With all this in mind, we can say that the goal of the neural network is to find how to accurately measure the data using neuron weights, so they can be taken together into an equation which measures a “goal measurement” such as “how body size and face length determine a cat or a rat”.

NEXT: CHAPTER 1.2





  1. This Chapter is heavily built on 3Blue1Brown’s Essence of Linear Algebra. There are 16 videos, but you only have to focus on five videos: 1 to 3, then 9 and 13. 

  2. What does it mean to have 1 unit of “likely a cat?” For our example, we generalize these units to allow any ‘probabilistic’ measurement to be used, as long as having X+1 units means ‘it is more likely to be” than having X units.  2

  3. However, there is a difference between points on a coordinate space and a vector. A vector is mapped onto points in a coordinate space, but it is NOT the point in a coordinate space it is mapped on. Given that it just has length and direction, it can be moved freely anywhere on a coordinate space. The vector’s components are NOT points on a coordinate space, but a way to capture the vector’s length and magnitude in terms of the coordinate space’s basis vectors. This also means that the data point, or feature, that the vector is mapped to can be moved freely anywhere on a coordinate space! What’s important is how features and vectors are relative to other features and vectors in the current coordinate space. 
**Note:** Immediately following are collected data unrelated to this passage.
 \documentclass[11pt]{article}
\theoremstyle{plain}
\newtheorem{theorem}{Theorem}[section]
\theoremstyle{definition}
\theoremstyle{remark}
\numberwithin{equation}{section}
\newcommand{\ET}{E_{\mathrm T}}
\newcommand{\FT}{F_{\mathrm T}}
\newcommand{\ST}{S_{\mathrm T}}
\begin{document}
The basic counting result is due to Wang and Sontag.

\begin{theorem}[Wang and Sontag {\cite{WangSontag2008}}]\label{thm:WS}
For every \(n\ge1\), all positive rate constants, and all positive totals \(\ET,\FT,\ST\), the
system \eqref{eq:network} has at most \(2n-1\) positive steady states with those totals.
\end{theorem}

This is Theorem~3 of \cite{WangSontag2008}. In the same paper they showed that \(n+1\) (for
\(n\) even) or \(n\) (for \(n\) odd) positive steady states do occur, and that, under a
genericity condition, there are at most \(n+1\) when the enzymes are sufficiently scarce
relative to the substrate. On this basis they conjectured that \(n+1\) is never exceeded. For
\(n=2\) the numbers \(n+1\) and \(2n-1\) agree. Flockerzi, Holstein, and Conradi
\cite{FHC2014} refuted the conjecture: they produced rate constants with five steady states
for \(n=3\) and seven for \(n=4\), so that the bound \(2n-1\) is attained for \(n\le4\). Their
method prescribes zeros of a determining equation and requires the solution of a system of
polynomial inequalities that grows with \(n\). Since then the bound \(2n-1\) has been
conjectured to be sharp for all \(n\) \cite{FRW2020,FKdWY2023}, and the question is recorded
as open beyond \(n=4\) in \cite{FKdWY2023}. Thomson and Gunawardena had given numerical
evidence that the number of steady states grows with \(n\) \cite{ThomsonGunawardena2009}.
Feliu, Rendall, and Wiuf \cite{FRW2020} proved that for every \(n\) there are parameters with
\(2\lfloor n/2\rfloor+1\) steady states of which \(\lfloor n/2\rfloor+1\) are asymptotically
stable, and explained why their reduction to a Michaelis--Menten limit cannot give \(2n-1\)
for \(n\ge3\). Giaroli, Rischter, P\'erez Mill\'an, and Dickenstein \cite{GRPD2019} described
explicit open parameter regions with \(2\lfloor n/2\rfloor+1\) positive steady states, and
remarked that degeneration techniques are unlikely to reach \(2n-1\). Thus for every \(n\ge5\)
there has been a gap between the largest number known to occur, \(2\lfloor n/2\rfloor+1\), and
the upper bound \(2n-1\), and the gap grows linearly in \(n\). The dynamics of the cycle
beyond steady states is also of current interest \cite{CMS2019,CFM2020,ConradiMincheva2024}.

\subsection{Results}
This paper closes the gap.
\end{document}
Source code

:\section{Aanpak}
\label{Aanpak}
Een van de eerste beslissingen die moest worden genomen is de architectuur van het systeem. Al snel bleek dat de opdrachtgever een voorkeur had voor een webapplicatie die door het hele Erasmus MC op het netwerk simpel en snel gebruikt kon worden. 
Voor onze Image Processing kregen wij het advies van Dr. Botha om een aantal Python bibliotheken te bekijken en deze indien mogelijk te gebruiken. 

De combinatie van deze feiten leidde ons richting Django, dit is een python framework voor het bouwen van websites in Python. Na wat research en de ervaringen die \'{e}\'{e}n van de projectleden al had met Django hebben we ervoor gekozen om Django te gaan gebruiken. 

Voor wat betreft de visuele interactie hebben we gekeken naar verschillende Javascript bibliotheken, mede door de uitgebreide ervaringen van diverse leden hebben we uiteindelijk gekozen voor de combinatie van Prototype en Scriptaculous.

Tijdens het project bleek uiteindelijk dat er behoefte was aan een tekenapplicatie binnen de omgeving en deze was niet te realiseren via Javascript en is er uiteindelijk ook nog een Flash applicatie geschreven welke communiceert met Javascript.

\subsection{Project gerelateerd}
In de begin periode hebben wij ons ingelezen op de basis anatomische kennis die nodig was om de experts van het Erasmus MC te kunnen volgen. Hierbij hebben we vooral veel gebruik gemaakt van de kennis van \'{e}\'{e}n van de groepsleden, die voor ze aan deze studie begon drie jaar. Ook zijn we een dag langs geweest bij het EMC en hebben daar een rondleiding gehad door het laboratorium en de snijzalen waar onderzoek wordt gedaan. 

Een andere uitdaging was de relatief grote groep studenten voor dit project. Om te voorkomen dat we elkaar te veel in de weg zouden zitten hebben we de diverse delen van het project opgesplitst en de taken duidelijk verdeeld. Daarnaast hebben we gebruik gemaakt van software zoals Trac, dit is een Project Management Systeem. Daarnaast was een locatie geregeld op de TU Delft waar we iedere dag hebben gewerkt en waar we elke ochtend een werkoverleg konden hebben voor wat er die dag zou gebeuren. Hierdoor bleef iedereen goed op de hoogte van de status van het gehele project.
  4. While the vectors are representations of the data sample, the data sample is also a representation of the actual cat entity (by transitivity, both are representation of the entity). Note that the vector is a numerial representation of the data sample, while the data sample is a collection of values which are defined relative to other samples in the population. Information about these collections of relative values is preserved under different Models, and different transformations preserve different information. Because values are defined relative to other values, information about data samples (such as their distribution) are relations, and relations can be thought of as shapes; for instance, a line is a relation between two points, so this line shape describes their relation. This is better explained in Appendix Chapter 1.1. Also note that the only information the neural network knows about the entity comes from the data sample; it can never truly know the entity. 

  5. https://ml4a.github.io/ml4a/how_neural_networks_are_trained/ 

  6. In this example, the activation function \(\sigma\) is the Identity, so the neuron function \(O = \sigma(WX + b)\) is linear. But \(\sigma\) is usually nonlinear, giving rise to nonlinear functions in latent spaces.